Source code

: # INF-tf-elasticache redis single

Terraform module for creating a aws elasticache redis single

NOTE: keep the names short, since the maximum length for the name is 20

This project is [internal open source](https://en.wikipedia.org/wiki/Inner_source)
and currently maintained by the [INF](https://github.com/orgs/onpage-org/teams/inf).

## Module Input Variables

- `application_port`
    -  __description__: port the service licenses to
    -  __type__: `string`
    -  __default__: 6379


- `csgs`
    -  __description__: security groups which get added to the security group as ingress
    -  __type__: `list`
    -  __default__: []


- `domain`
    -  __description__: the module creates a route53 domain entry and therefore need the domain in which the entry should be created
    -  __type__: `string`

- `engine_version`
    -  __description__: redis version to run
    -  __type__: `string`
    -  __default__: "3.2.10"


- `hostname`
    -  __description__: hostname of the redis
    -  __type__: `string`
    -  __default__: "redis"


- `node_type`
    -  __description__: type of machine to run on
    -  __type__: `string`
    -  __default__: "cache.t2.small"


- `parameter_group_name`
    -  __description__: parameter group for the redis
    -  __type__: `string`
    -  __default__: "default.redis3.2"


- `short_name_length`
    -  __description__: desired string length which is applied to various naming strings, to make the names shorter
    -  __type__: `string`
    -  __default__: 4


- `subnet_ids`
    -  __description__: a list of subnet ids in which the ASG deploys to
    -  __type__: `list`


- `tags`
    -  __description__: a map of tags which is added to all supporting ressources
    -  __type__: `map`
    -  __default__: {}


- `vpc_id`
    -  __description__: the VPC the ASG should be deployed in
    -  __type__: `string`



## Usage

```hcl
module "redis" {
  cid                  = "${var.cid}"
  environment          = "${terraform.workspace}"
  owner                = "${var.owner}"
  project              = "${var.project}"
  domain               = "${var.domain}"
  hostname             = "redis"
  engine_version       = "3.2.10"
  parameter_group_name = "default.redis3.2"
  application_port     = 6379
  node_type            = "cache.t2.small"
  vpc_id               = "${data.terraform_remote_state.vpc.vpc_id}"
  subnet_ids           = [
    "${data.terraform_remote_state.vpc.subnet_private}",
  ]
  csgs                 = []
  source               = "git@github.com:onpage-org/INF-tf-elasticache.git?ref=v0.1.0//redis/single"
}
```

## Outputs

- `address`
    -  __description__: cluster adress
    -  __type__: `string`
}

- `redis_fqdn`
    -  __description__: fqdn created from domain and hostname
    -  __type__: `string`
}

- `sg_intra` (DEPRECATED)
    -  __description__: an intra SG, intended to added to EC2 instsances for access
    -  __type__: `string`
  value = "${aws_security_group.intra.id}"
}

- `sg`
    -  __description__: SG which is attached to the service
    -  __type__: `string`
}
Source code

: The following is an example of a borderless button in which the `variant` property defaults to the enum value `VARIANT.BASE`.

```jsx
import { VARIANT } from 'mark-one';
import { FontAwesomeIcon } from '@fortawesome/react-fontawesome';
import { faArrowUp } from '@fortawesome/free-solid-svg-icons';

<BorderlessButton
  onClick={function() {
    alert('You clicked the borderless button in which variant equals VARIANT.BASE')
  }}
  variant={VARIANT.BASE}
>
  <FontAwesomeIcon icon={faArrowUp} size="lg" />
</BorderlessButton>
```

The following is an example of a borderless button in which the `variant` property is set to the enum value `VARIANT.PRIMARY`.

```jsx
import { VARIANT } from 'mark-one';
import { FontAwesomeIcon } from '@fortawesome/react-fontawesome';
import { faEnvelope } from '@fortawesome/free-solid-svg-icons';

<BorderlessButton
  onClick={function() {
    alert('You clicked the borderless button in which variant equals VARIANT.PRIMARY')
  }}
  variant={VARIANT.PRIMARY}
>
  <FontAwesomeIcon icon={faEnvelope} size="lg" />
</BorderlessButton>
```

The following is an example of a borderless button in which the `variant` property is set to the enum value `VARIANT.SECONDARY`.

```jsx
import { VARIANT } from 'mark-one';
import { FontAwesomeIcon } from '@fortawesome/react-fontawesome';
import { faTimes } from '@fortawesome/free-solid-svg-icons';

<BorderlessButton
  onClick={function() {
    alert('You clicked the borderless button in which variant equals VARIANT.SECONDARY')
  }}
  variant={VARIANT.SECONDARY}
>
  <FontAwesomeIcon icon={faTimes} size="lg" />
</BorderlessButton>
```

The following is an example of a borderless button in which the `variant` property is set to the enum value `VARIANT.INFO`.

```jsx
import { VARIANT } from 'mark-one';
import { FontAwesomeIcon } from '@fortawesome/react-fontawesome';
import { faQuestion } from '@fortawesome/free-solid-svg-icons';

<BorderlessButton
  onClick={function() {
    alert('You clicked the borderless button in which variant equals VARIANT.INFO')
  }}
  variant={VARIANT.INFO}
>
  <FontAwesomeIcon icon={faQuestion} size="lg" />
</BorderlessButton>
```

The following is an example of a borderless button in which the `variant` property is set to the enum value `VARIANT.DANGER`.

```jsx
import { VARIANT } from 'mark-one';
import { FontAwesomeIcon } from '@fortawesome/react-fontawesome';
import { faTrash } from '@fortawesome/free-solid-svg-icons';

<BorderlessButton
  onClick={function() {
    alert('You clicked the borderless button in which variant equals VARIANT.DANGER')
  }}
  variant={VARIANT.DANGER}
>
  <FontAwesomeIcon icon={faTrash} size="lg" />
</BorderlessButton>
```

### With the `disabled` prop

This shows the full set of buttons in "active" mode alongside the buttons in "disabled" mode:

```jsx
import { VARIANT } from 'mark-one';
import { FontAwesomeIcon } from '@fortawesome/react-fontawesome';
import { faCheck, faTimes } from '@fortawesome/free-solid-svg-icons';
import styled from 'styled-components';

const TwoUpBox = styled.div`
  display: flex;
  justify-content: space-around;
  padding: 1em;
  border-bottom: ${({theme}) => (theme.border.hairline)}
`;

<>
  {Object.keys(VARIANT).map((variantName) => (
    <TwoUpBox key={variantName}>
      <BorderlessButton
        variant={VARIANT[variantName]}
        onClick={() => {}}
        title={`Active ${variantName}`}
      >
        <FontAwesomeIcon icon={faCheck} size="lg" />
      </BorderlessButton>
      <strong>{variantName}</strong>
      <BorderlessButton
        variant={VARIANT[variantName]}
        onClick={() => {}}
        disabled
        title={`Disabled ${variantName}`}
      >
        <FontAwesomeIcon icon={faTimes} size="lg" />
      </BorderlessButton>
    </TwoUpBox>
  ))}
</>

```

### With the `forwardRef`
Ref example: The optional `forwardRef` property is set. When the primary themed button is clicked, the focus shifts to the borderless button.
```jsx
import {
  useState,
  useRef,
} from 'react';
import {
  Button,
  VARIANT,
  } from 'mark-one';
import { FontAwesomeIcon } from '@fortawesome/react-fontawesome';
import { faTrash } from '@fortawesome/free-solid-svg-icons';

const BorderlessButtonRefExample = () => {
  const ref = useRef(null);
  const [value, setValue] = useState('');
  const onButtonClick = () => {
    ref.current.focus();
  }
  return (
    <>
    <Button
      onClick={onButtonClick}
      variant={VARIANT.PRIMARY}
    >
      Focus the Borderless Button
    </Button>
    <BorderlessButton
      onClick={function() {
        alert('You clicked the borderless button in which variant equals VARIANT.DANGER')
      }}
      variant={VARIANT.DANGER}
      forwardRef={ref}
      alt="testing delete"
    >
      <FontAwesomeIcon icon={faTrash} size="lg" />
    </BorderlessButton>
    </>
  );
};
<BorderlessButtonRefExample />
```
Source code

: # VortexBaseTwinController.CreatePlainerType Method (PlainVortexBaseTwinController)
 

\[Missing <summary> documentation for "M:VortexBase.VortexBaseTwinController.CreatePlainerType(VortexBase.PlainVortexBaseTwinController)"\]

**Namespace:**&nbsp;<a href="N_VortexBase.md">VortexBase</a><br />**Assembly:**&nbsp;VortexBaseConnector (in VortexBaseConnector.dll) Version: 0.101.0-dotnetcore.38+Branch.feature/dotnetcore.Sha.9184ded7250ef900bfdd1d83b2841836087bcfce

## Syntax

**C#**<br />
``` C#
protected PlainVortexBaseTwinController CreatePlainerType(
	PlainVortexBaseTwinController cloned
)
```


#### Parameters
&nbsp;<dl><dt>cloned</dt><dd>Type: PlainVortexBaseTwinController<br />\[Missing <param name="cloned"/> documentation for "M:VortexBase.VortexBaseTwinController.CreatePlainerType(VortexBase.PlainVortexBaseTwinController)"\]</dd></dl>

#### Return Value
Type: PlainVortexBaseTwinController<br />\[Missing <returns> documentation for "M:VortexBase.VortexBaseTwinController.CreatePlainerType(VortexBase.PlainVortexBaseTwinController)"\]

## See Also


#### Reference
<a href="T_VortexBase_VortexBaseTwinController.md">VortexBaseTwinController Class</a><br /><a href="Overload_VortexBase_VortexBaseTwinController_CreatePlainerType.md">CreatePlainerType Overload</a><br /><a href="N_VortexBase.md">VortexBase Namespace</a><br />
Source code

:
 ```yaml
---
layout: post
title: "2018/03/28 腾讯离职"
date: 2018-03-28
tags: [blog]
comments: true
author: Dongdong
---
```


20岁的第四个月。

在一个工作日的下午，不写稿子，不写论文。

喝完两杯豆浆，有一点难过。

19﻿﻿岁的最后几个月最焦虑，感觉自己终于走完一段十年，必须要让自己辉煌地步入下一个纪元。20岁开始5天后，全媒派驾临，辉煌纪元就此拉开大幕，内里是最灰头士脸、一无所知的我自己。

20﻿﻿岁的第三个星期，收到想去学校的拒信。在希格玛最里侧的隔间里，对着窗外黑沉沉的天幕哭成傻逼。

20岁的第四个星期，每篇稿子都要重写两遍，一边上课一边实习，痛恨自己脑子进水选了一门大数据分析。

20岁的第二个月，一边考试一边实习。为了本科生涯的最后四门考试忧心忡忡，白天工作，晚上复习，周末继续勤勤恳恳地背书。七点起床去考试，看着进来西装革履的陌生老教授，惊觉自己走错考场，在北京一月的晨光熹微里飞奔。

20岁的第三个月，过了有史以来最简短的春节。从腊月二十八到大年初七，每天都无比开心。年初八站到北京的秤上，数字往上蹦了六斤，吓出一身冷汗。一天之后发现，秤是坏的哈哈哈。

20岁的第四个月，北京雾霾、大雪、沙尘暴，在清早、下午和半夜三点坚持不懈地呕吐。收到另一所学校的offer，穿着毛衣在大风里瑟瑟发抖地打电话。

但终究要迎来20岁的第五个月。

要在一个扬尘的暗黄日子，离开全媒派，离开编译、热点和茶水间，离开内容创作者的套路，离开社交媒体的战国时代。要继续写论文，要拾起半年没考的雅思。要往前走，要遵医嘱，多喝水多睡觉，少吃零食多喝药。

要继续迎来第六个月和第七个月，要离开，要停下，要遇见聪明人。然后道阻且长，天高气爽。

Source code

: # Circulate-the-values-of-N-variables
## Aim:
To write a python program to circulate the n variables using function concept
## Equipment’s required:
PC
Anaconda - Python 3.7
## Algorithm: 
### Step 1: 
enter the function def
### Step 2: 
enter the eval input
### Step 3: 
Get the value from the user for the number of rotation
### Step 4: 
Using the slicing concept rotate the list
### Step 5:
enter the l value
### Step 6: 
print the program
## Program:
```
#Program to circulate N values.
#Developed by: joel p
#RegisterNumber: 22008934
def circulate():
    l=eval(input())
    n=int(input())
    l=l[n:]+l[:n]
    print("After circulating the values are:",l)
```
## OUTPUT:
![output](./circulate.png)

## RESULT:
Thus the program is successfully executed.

+++

Problem description:
Read each line of the material, and wherever the word "forwardRef" turns up, copy that line.

Task output:
### With the `forwardRef`
Ref example: The optional `forwardRef` property is set. When the primary themed button is clicked, the focus shifts to the borderless button.
      forwardRef={ref}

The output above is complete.